A long time ago, a guy named John Kennedy was shot.  And I'm pretty sure American politics is still struggling to recover from that.

Kennedy's Vice President, Lyndon Johnson, succeeded him, was officially elected himself the next campaign season, did everything he could to build on the New Frontier in his Great Society, and then chose not to run for a second time.  This brought us Richard Nixon into the White House, the man Kennedy had successfully defeated for the office a decade earlier, finally humiliated out of public office, or so it seemed at the time.  Then Nixon resigned the Presidency in the wake of the Watergate scandal, Ford pardoned him, Carter left office amid the Iranian hostage crisis, and Reagan dominated the '80s, could claim victory in the Cold War, and his Vice President, George H.W. Bush, took office, and after a single term Bill Clinton did his very best to be the new Kennedy, then George W. Bush, and then Barack Obama. 

Now, I've always maintained a neutral voting status even though I tend to think Republicans are generally more honest in what they think than Democrats.  Democrats, I think, are as hung up on Kennedy as anyone else.  Clinton and Obama both fervently courted his persona of cultural popularity while maintaining their status as direct answers to what Democrats at the time were thinking about Republicans. 

Reagan made Democrats particularly mad because he was on the whole one of the more successful Presidents in history, whether or not you choose to believe he more or less singlehandedly finally ended the Cold War nearly five decades after it began in the wake of WWII.  The only President to rival his popularity in the twentieth century would be the Democrat Franklin Roosevelt, who was successfully elected to four terms as President and has the distinction of ending the quagmire of the Great Depression.  Democrats since his time have been following in Roosevelt's footsteps in all their policies, just as they've desperately sought the mystique of Kennedy.

Kennedy's legacy otherwise is hard to quantify.  Since he was in office only a thousand days, and was known for epic blunders as much as anything else, and Johnson or Nixon got to hit all the big marks he'd set out to accomplish, some historians tend to downplay his impact.  Yet his is the template, as much as Roosevelt's, that Democrats have courted ever since, without ever really considering that it was more than just popularity that created his Presidency.

Yet there you have it.  Clinton undermined the first Bush's chances at reelection in part because he was a born campaigner.  Part of his early legacy was the book Primary Colors, which amply demonstrates exactly what helped drive Clinton to the White House.  There are few people, besides perhaps his wife Hillary, with as much political ambition as Bill, who savors the idea of being great without really knowing how to achieve it.
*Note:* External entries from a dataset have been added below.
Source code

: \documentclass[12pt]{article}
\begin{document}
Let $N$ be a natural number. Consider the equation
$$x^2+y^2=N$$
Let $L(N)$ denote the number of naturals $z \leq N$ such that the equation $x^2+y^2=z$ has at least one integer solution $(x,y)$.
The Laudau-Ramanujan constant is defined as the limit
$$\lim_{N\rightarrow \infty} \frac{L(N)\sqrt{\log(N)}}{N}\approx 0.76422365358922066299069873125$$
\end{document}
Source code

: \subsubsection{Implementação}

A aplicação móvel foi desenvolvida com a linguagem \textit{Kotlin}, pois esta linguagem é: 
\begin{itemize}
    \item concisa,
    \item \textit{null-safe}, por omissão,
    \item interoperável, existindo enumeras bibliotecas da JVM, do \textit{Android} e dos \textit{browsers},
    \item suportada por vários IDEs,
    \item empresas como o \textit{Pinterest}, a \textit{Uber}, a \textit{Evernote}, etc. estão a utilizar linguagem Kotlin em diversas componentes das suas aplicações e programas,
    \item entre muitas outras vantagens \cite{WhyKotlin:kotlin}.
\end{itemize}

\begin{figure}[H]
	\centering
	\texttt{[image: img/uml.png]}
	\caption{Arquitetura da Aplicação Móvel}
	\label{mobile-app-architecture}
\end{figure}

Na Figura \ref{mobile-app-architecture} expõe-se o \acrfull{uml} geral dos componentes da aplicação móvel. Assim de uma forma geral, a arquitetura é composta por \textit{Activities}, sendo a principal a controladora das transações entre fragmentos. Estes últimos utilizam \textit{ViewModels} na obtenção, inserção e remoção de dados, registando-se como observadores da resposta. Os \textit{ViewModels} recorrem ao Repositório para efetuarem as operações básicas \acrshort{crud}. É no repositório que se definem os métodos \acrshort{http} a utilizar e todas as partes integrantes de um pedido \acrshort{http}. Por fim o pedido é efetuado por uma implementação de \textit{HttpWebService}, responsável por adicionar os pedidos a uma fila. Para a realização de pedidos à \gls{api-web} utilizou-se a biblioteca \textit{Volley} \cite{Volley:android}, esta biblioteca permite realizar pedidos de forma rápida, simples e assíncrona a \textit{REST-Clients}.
So Republicans really had a field day during his whole time in office, culminating in a nominal impeachment over his sexual indiscretions.  A lot of people thought he was a pretty great President, though, all told, because otherwise things seemed to go great and he stayed out of international trouble, for the most part. 

Then his Vice President, Al Gore, attempted to succeed him, and Democrats started to show just how petty they really are, painting his rival, the second Bush, as an idiot, because that's the best they could do.  They trotted out States Rights in the disputed election results (because historically, States Rights is a brilliant American legacy) that followed, and decided it was okay to quickly divide the nation in the wake of 9/11, returning to their story that Bush simply wasn't worth supporting, which was in direct retaliation for how Clinton was treated, which was in direct retaliation for how popular Reagan was, which was in strict opposition to everything the Democrats hoped to have achieved with the legacy of Kennedy...
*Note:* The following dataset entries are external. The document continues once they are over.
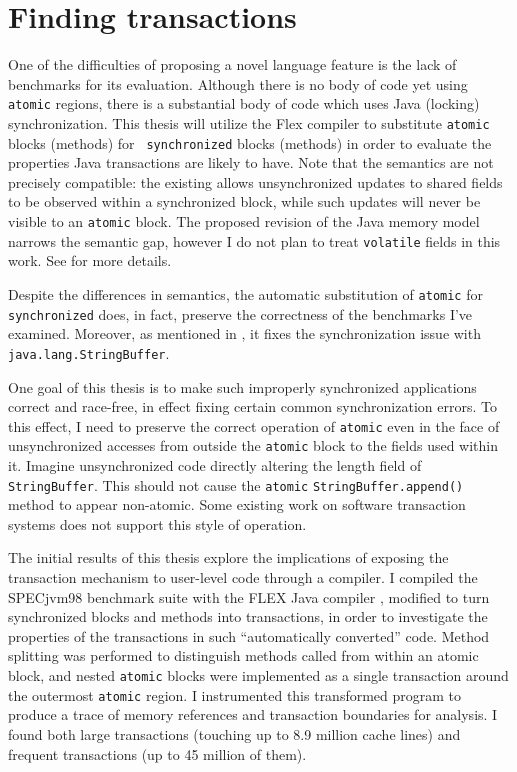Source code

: \section{Finding transactions}\label{sec:auto}
One of the difficulties of proposing a novel language feature is the
lack of benchmarks for its evaluation.  Although there is no body of
code yet using {\tt atomic} regions, there is a substantial body of
code which uses Java (locking) synchronization.  This thesis will
utilize the Flex compiler to
substitute {\tt atomic} blocks (methods) for {\tt
  synchronized} blocks (methods) in order to evaluate the properties
Java transactions are likely to have.  Note that the semantics are not
precisely compatible: the existing  allows
unsynchronized updates to shared fields to be observed within a
synchronized block, while such updates will never be visible to an
{\tt atomic} block.  The proposed revision of the Java memory model
\cite{MansonPu02} narrows the semantic gap, however I do not
plan to treat {\tt volatile} fields in this work.  See
 for more details.

Despite the differences in semantics, the automatic substitution of
{\tt atomic} for {\tt synchronized} does, in fact, preserve the
correctness of the benchmarks I've examined.  Moreover, as
mentioned in , it
fixes the synchronization issue with {\tt java.lang.StringBuffer}.

One goal of this thesis is to make such improperly synchronized
applications correct and race-free, in effect fixing certain common
synchronization errors.  To this effect, I need to preserve the
correct operation of {\tt atomic} even in the face of unsynchronized
accesses from outside the {\tt atomic} block to the fields used within
it.  Imagine unsynchronized code directly altering the length field of
{\tt StringBuffer}.  This should not cause the {\tt atomic}
{\tt StringBuffer.append()} method to appear non-atomic.
Some existing work on software transaction systems \cite{HarrisFr03}
does not support this style of operation.

\label{sec:properties}
The initial results of this thesis
explore the implications of exposing the transaction
mechanism to user-level code through a compiler.
I compiled the SPECjvm98 benchmark suite with the FLEX Java compiler
\cite{Flex},
modified to turn synchronized blocks and methods into transactions,
in order to investigate the properties of the transactions in such
``automatically converted'' code.
Method splitting was performed to distinguish methods called from
within an atomic block, and nested
\texttt{atomic} blocks were implemented as a single
transaction around the outermost \texttt{atomic} region.  I
instrumented this transformed program to produce a trace of
memory references and transaction boundaries for analysis.
I found both large
transactions (touching up to 8.9 million cache lines) and frequent
transactions (up to 45 million of them).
So then Obama became President, and we've become so bitterly divided as a nation that the primary candidates to replace him all seem equally unlikely to unite the country around them, all for different reasons.  Hillary Clinton, because she's what everyone thought was actually the worst about her husband (despite seemingly garnering massive amounts of sympathy in the wake of his impeachment hearings).  Sanders because of the socialism line.  And Trump?  Because he's what results when the Republicans do what Clinton and Obama did before him, shouting very loudly against everything his opponents have been failing to do.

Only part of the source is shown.